# HOW TO COMPLETE THIS TASK:
Among the entries below, find the lines with the word "install" and copy them.

══════════════════════════════

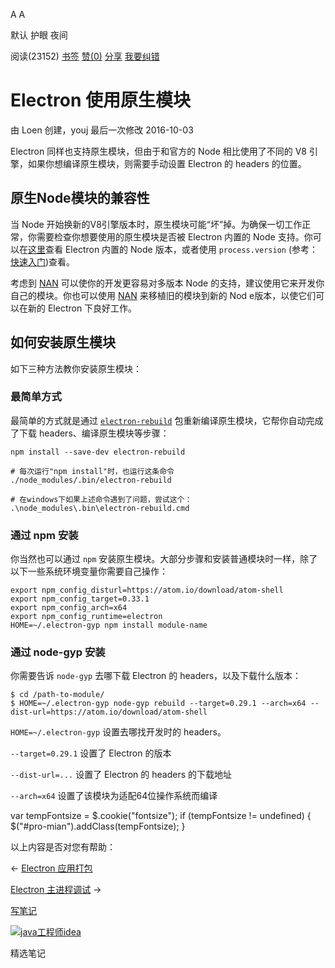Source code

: [](javascript:; "折叠/展开")[](javascript:; "视觉主题设置")

A A

默认 护眼 夜间

阅读(23152) [书签](javascript:;) [赞(0)](javascript:;) [分享](javascript:; "分享") [我要纠错](/edit/electronmanual/eqsc1qko)

Electron 使用原生模块
===============

由 Loen 创建，youj 最后一次修改 2016-10-03

Electron 同样也支持原生模块，但由于和官方的 Node 相比使用了不同的 V8 引擎，如果你想编译原生模块，则需要手动设置 Electron 的 headers 的位置。

原生Node模块的兼容性
------------

当 Node 开始换新的V8引擎版本时，原生模块可能“坏”掉。为确保一切工作正常，你需要检查你想要使用的原生模块是否被 Electron 内置的 Node 支持。你可以在[这里](https://github.com/electron/electron/releases)查看 Electron 内置的 Node 版本，或者使用 `process.version` (参考：[快速入门](https://www.w3cschool.cn/electronmanual/p9al1qkx.html))查看。

考虑到 [NAN](https://github.com/nodejs/nan/) 可以使你的开发更容易对多版本 Node 的支持，建议使用它来开发你自己的模块。你也可以使用 [NAN](https://github.com/nodejs/nan/) 来移植旧的模块到新的 Nod e版本，以使它们可以在新的 Electron 下良好工作。

如何安装原生模块
--------

如下三种方法教你安装原生模块：

### 最简单方式

最简单的方式就是通过 [`electron-rebuild`](https://github.com/paulcbetts/electron-rebuild) 包重新编译原生模块，它帮你自动完成了下载 headers、编译原生模块等步骤：

    npm install --save-dev electron-rebuild
    
    # 每次运行"npm install"时，也运行这条命令
    ./node_modules/.bin/electron-rebuild
    
    # 在windows下如果上述命令遇到了问题，尝试这个：
    .\node_modules\.bin\electron-rebuild.cmd
    

### 通过 npm 安装

你当然也可以通过 `npm` 安装原生模块。大部分步骤和安装普通模块时一样，除了以下一些系统环境变量你需要自己操作：

    export npm_config_disturl=https://atom.io/download/atom-shell
    export npm_config_target=0.33.1
    export npm_config_arch=x64
    export npm_config_runtime=electron
    HOME=~/.electron-gyp npm install module-name
    

### 通过 node-gyp 安装

你需要告诉 `node-gyp` 去哪下载 Electron 的 headers，以及下载什么版本：

    $ cd /path-to-module/
    $ HOME=~/.electron-gyp node-gyp rebuild --target=0.29.1 --arch=x64 --dist-url=https://atom.io/download/atom-shell
    

`HOME=~/.electron-gyp` 设置去哪找开发时的 headers。

`--target=0.29.1` 设置了 Electron 的版本

`--dist-url=...` 设置了 Electron 的 headers 的下载地址

`--arch=x64` 设置了该模块为适配64位操作系统而编译

var tempFontsize = $.cookie("fontsize"); if (tempFontsize != undefined) { $("#pro-mian").addClass(tempFontsize); }

以上内容是否对您有帮助：

← [Electron 应用打包](/electronmanual/cexo1qkn.html "上一篇：Electron 应用打包")

[Electron 主进程调试](/electronmanual/u59k1qkp.html "下一篇：Electron 主进程调试") →

[写笔记](javascript:;)

[![java工程师idea](/attachments/image/20190115/1547553980272487.png)](https://www.w3cschool.cn/minicourse/play/javabasics_idea_my)

精选笔记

══════════════════════════════

# EXPECTED OUTPUT:
    npm install --save-dev electron-rebuild
    # 每次运行"npm install"时，也运行这条命令
    HOME=~/.electron-gyp npm install module-name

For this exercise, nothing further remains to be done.